Massive cleanup efforts are underway in North Central Missouri and in the Ozarks after back-to-back storm systems leave a path of destruction in their wake.
Two powerful storm systems, spawning heavy rains, hail, powerful winds and tornadoes, have cut a wide swath across Missouri in less than a week. The two systems have killed seven people and left more than 20 with injuries.
Susie Stonner is with the State Emergency Management Agency. She says there’s a 211 phone system to team up volunteers with those in need. It’s set up by the United Way in Kansas City and St. Louis. Those who need assistance with debris removal, food donations or other help can register by calling 211. Likewise, those wanting to help or donate goods can call. The United Way will pair up situations that work best for everyone.

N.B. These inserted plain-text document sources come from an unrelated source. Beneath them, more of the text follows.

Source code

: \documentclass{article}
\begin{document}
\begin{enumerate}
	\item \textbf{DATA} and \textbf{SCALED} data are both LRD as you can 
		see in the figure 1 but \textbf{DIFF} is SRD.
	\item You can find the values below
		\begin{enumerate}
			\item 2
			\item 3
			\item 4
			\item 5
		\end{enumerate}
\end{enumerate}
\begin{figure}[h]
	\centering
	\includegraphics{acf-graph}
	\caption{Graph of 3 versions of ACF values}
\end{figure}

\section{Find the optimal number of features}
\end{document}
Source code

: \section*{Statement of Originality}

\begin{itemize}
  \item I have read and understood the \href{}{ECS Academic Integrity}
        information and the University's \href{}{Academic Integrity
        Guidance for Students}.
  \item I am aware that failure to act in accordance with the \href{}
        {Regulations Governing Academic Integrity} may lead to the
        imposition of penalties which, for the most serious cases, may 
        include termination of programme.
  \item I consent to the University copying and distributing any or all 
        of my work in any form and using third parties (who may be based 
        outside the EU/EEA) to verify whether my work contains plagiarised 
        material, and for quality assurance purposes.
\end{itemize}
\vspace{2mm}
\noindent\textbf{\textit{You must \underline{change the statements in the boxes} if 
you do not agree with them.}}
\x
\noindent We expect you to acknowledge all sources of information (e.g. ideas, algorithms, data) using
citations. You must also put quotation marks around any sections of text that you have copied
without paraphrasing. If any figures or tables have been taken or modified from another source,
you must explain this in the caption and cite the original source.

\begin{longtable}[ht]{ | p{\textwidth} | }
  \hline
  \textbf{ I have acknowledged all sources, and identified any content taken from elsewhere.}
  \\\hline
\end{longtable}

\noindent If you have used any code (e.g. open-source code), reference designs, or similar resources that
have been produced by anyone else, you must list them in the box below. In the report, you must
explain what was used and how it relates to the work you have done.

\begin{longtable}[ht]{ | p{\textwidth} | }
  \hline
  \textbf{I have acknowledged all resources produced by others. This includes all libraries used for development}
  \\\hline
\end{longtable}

Stonner says more storms could be on the way, and Missourians need to be proactive in being prepared for severe weather. She points out that standing water remains a threat, and if you’re driving and there’s water over the road, "turn around and don’t drown." Several swift water recoveries have been executed across the Midwest this spring; a couple was killed when swift waters carried their car downstream. The young woman was from Missouri, the man from Kansas.
About 10,000 people are still without power, most of them from last Friday’s powerful systems that tore through the Ozarks.
Friday, Governor Jay Nixon signed an Executive Order declaring a State of Emergency.
Hundreds of buildings sustained damage, many are a complete loss.